Provided entries:
━━━━━━━━━━━━━━━━━━━━

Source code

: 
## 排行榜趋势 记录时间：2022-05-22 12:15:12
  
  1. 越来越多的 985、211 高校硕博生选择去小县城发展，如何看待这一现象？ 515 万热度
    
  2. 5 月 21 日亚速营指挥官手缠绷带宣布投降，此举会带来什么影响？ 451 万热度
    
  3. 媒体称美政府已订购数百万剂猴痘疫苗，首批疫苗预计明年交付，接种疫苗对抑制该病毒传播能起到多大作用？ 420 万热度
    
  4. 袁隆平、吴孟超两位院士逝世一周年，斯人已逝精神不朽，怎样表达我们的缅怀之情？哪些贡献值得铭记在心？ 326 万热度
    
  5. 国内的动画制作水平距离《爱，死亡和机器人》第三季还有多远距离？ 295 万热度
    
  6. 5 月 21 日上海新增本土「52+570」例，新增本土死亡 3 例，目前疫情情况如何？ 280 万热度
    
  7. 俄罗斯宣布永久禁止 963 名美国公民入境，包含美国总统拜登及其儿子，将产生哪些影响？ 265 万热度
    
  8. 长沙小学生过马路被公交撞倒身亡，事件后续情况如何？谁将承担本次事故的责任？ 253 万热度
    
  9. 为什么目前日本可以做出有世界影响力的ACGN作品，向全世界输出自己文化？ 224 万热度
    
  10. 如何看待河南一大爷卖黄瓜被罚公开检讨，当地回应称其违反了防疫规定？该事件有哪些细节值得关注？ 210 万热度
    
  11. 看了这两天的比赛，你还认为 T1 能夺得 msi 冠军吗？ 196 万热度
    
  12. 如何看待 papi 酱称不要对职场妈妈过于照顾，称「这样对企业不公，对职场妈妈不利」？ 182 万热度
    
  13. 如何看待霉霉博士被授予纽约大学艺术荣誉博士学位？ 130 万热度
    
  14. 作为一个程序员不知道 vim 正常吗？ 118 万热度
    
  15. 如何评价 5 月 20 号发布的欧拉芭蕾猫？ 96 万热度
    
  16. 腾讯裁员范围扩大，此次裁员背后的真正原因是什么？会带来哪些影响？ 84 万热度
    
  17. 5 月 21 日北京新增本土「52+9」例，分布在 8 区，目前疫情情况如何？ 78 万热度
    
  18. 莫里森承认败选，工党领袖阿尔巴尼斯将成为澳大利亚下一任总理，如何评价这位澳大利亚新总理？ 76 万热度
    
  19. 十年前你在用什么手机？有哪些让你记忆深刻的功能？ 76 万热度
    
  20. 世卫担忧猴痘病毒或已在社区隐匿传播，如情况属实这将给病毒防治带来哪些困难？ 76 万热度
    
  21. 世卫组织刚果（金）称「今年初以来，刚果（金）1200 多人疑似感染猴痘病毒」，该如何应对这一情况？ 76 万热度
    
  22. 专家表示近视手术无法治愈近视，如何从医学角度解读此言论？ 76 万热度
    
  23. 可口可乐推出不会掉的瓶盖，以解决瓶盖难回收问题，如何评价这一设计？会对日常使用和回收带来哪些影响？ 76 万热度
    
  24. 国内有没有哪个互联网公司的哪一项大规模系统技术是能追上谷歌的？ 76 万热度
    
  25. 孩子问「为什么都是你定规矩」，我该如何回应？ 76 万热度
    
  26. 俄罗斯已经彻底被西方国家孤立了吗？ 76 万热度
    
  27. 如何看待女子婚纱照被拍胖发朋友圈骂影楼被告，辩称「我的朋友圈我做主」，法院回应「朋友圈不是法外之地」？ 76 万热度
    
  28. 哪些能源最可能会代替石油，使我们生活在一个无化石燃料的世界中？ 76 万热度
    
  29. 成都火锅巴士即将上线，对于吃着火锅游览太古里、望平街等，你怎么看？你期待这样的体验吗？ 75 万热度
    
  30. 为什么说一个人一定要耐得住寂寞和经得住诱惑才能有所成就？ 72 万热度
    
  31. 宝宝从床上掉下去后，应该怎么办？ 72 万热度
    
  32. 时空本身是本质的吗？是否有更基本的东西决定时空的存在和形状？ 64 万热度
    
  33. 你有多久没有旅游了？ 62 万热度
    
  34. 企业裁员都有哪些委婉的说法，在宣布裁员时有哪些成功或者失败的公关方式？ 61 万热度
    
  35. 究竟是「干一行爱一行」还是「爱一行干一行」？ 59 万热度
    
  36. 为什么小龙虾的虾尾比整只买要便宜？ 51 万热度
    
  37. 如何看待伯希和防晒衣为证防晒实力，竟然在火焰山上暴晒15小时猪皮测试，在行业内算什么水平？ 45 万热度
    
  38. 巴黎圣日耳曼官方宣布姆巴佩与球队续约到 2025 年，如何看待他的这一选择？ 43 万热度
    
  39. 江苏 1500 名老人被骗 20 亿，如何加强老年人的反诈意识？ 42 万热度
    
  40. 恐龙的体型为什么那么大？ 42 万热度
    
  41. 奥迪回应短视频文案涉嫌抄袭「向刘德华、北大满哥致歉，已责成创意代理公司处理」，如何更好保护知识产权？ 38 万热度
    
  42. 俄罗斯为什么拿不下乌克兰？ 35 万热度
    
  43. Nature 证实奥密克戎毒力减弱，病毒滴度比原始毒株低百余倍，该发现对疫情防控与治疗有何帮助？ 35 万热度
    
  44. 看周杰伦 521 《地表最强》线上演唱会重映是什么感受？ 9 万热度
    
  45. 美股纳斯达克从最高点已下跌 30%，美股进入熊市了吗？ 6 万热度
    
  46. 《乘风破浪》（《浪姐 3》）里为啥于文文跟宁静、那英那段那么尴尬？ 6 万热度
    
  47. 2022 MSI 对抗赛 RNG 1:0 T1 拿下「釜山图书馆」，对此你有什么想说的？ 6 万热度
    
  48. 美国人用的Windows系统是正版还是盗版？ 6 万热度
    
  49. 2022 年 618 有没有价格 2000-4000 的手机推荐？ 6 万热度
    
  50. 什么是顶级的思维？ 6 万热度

━━━━━━━━━━━━━━━━━━━━

Task objective:
Every line where "目前疫情情况如何" appears must be returned from the listing above.

Written answer:
  6. 5 月 21 日上海新增本土「52+570」例，新增本土死亡 3 例，目前疫情情况如何？ 280 万热度
  17. 5 月 21 日北京新增本土「52+9」例，分布在 8 区，目前疫情情况如何？ 78 万热度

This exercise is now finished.